[Dataset entries]
━━━━━━━━━━━━━━━━━━━━
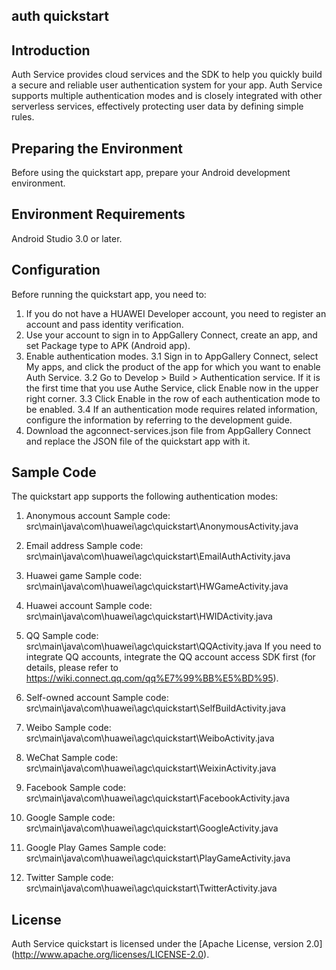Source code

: ## auth quickstart

## Introduction
Auth Service provides cloud services and the SDK to help you quickly build a secure and reliable user authentication system for your app.
Auth Service supports multiple authentication modes and is closely integrated with other serverless services, effectively protecting user data by defining simple rules.

## Preparing the Environment
Before using the quickstart app, prepare your Android development environment.


## Environment Requirements
Android Studio 3.0 or later.
	
## Configuration
Before running the quickstart app, you need to:
1. If you do not have a HUAWEI Developer account, you need to register an account and pass identity verification.
2. Use your account to sign in to AppGallery Connect, create an app, and set Package type to APK (Android app).
3. Enable authentication modes.
3.1 Sign in to AppGallery Connect, select My apps, and click the product of the app for which you want to enable Auth Service.
3.2 Go to Develop > Build > Authentication service. If it is the first time that you use Authe Service, click Enable now in the upper right corner.
3.3 Click Enable in the row of each authentication mode to be enabled.
3.4 If an authentication mode requires related information, configure the information by referring to the development guide.
4. Download the agconnect-services.json file from AppGallery Connect and replace the JSON file of the quickstart app with it.

## Sample Code
The quickstart app supports the following authentication modes:
1. Anonymous account
Sample code: src\main\java\com\huawei\agc\quickstart\AnonymousActivity.java

2. Email address
Sample code: src\main\java\com\huawei\agc\quickstart\EmailAuthActivity.java

3. Huawei game
Sample code: src\main\java\com\huawei\agc\quickstart\HWGameActivity.java

4. Huawei account
Sample code: src\main\java\com\huawei\agc\quickstart\HWIDActivity.java

5. QQ
Sample code: src\main\java\com\huawei\agc\quickstart\QQActivity.java
If you need to integrate QQ accounts, integrate the QQ account access SDK first (for details, please refer to https://wiki.connect.qq.com/qq%E7%99%BB%E5%BD%95).

6. Self-owned account
Sample code: src\main\java\com\huawei\agc\quickstart\SelfBuildActivity.java

7. Weibo
Sample code: src\main\java\com\huawei\agc\quickstart\WeiboActivity.java

8. WeChat
Sample code: src\main\java\com\huawei\agc\quickstart\WeixinActivity.java

9. Facebook
Sample code: src\main\java\com\huawei\agc\quickstart\FacebookActivity.java

10. Google
Sample code: src\main\java\com\huawei\agc\quickstart\GoogleActivity.java

11. Google Play Games
Sample code: src\main\java\com\huawei\agc\quickstart\PlayGameActivity.java

12. Twitter
Sample code: src\main\java\com\huawei\agc\quickstart\TwitterActivity.java


## License
Auth Service quickstart is licensed under the [Apache License, version 2.0] (http://www.apache.org/licenses/LICENSE-2.0).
━━━━━━━━━━━━━━━━━━━━
What this task involves:
Please write out every entry exactly, but skip the pictures.

Written response:
Source code

: ## auth quickstart

## Introduction
Auth Service provides cloud services and the SDK to help you quickly build a secure and reliable user authentication system for your app.
Auth Service supports multiple authentication modes and is closely integrated with other serverless services, effectively protecting user data by defining simple rules.

## Preparing the Environment
Before using the quickstart app, prepare your Android development environment.


## Environment Requirements
Android Studio 3.0 or later.
	
## Configuration
Before running the quickstart app, you need to:
1. If you do not have a HUAWEI Developer account, you need to register an account and pass identity verification.
2. Use your account to sign in to AppGallery Connect, create an app, and set Package type to APK (Android app).
3. Enable authentication modes.
3.1 Sign in to AppGallery Connect, select My apps, and click the product of the app for which you want to enable Auth Service.
3.2 Go to Develop > Build > Authentication service. If it is the first time that you use Authe Service, click Enable now in the upper right corner.
3.3 Click Enable in the row of each authentication mode to be enabled.
3.4 If an authentication mode requires related information, configure the information by referring to the development guide.
4. Download the agconnect-services.json file from AppGallery Connect and replace the JSON file of the quickstart app with it.

## Sample Code
The quickstart app supports the following authentication modes:
1. Anonymous account
Sample code: src\main\java\com\huawei\agc\quickstart\AnonymousActivity.java

2. Email address
Sample code: src\main\java\com\huawei\agc\quickstart\EmailAuthActivity.java

3. Huawei game
Sample code: src\main\java\com\huawei\agc\quickstart\HWGameActivity.java

4. Huawei account
Sample code: src\main\java\com\huawei\agc\quickstart\HWIDActivity.java

5. QQ
Sample code: src\main\java\com\huawei\agc\quickstart\QQActivity.java
If you need to integrate QQ accounts, integrate the QQ account access SDK first (for details, please refer to https://wiki.connect.qq.com/qq%E7%99%BB%E5%BD%95).

6. Self-owned account
Sample code: src\main\java\com\huawei\agc\quickstart\SelfBuildActivity.java

7. Weibo
Sample code: src\main\java\com\huawei\agc\quickstart\WeiboActivity.java

8. WeChat
Sample code: src\main\java\com\huawei\agc\quickstart\WeixinActivity.java

9. Facebook
Sample code: src\main\java\com\huawei\agc\quickstart\FacebookActivity.java

10. Google
Sample code: src\main\java\com\huawei\agc\quickstart\GoogleActivity.java

11. Google Play Games
Sample code: src\main\java\com\huawei\agc\quickstart\PlayGameActivity.java

12. Twitter
Sample code: src\main\java\com\huawei\agc\quickstart\TwitterActivity.java


## License
Auth Service quickstart is licensed under the [Apache License, version 2.0] (http://www.apache.org/licenses/LICENSE-2.0).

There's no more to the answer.